Thomas Huse was an American attorney and politician from Newburyport, Massachusetts.

Early life
Huse was born in Newburyport on June 28, 1851. He attended Newburyport public schools and the Dummer Academy. After school he became an attorney at law.

Political career
From 1877 to 1879, Huse was a member of the Newburyport Common Council. In 1897 he was a member of the Board of Aldermen. He served as Mayor from 1899 to 1900. From 1904 to 1905, Huse represented the 22nd Essex district in the Massachusetts House of Representatives.

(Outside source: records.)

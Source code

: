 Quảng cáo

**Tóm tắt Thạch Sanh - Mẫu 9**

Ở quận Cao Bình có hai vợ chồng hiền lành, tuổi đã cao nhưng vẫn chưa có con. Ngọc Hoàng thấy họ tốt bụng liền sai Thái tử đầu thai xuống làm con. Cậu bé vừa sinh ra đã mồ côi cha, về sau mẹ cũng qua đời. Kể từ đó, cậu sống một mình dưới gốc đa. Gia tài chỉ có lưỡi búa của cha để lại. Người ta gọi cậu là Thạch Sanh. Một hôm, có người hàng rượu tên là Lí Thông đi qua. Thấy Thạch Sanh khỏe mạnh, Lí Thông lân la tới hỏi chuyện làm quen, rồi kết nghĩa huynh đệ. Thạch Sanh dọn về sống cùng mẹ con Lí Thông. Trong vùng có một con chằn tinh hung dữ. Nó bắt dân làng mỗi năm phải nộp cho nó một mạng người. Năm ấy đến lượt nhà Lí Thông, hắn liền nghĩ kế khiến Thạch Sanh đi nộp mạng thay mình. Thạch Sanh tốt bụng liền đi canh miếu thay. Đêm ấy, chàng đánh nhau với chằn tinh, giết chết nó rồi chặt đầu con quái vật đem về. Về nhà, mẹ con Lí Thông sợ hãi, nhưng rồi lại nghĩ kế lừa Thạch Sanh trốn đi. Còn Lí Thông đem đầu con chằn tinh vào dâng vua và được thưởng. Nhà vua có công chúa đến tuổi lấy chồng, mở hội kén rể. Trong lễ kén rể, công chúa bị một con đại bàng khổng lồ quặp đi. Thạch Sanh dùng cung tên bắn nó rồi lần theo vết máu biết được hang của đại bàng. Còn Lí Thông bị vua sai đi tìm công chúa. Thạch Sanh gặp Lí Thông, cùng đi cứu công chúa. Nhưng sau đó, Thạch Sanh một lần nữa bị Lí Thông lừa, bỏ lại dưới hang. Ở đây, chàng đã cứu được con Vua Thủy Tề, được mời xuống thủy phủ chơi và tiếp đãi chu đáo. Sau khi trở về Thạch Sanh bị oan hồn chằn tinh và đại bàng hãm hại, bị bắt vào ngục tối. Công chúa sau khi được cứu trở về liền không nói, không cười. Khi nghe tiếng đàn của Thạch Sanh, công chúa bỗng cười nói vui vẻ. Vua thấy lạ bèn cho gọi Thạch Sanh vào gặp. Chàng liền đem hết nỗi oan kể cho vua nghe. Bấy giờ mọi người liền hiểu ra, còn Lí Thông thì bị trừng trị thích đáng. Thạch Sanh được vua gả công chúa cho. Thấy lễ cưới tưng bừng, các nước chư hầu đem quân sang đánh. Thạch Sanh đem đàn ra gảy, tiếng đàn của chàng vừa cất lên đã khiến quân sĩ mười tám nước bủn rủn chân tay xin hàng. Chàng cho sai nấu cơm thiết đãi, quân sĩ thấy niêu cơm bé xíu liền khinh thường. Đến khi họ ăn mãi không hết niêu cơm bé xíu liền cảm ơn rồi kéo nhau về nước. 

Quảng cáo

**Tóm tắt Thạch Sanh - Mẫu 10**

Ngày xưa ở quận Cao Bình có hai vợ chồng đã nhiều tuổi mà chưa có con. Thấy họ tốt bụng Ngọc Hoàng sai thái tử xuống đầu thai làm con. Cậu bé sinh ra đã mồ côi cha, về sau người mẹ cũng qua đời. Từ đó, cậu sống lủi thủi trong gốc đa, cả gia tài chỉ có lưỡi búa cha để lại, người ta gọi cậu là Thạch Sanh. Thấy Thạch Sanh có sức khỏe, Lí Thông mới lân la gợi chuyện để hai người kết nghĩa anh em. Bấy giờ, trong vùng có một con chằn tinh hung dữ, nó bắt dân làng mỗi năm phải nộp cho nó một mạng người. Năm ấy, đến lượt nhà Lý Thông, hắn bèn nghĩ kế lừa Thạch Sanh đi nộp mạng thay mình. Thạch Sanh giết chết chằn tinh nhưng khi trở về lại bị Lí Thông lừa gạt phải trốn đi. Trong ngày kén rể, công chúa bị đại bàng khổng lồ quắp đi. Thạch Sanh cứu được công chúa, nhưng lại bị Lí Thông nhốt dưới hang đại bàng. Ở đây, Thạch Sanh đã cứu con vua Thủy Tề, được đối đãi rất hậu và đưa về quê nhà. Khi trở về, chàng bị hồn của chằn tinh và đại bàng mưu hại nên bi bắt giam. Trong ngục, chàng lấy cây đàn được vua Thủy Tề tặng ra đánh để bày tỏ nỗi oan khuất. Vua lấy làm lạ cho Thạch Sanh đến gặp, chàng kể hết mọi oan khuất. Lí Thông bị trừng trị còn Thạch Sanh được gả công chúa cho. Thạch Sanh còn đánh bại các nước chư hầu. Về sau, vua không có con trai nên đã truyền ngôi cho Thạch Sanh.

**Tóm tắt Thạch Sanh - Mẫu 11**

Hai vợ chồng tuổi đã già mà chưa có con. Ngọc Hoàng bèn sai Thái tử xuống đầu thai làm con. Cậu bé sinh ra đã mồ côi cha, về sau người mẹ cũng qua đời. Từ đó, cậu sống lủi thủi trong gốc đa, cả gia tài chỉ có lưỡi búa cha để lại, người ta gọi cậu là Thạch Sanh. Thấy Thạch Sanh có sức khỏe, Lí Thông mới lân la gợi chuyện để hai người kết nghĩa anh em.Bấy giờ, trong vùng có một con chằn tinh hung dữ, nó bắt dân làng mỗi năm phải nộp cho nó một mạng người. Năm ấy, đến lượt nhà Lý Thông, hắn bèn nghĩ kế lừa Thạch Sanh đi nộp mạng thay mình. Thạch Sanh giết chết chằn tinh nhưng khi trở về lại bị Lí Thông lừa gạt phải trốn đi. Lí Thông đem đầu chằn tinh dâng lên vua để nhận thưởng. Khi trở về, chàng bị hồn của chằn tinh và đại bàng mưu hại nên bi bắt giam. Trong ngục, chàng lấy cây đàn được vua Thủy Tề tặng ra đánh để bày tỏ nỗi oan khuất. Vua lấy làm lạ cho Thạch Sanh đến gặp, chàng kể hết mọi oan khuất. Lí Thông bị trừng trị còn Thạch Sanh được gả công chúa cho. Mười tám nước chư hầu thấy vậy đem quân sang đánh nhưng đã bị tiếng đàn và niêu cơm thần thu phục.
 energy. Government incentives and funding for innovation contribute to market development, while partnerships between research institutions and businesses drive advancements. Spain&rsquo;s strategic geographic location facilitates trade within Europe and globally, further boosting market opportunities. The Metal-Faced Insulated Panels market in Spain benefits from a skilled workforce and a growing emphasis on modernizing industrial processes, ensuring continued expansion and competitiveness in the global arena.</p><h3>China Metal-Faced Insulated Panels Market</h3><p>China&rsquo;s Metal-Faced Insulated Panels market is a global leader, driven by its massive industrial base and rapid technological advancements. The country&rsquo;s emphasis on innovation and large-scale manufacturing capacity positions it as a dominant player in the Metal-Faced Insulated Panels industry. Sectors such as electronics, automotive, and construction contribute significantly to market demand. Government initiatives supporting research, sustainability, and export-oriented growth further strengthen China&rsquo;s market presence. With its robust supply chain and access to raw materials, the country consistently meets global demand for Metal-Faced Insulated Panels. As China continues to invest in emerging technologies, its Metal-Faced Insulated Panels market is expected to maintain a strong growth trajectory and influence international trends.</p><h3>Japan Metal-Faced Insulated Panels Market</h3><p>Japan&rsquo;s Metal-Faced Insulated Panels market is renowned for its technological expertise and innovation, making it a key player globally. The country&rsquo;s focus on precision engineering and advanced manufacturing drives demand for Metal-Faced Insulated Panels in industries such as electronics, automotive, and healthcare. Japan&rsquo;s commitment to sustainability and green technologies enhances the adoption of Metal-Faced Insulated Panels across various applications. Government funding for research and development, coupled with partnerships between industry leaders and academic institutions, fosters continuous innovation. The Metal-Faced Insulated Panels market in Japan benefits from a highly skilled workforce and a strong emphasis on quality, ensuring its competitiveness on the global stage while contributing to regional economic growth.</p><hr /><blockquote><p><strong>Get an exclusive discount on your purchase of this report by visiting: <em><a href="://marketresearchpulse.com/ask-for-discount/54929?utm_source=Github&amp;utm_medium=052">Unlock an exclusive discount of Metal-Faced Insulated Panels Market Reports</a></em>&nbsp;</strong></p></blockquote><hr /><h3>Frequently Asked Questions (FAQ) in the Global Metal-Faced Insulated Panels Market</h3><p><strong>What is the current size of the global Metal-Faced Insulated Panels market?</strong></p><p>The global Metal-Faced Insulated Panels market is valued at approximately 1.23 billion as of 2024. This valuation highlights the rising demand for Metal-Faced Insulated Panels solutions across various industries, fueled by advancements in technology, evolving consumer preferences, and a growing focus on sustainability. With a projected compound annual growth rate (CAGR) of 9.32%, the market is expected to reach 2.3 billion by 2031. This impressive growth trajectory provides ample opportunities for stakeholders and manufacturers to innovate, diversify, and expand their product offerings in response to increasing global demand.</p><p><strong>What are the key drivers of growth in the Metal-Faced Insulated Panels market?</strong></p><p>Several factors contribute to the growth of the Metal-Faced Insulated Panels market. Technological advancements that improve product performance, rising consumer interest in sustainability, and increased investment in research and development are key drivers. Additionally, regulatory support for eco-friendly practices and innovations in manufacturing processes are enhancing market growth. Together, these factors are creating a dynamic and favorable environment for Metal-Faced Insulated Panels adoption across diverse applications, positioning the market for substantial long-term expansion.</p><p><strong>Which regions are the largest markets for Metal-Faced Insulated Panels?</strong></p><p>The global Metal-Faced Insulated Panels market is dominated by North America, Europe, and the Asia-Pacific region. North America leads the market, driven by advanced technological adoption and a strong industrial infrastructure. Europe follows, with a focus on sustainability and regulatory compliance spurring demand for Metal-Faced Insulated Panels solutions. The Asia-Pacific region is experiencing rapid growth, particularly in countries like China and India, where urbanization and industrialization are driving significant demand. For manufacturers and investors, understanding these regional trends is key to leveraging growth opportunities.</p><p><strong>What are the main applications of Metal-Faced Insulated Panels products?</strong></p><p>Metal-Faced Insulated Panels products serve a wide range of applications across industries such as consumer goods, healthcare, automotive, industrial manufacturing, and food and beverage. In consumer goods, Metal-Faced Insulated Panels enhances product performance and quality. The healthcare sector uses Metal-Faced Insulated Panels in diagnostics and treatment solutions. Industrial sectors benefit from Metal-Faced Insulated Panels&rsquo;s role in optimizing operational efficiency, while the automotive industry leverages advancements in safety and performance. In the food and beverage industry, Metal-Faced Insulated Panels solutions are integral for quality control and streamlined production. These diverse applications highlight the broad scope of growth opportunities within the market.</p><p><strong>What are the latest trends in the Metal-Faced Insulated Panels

On December 4, 1907, Huse was nominated to be the Collector of Customs for the Newburyport District. He was confirmed by the United States Senate on December 10, 1907. Huse initially declined the position, but changed his mind and accepted on December 31. In 1909, Huse received only $6.70 in compensation due to the lack of collections made in the port. He tendered his resignation, however no desirable person was willing to accept the position. On August 5, 1910, the United States Treasury Department eliminated the district. Huse was appointed a deputy collector at an annual salary of $300 and ordered to report to the Boston Collector.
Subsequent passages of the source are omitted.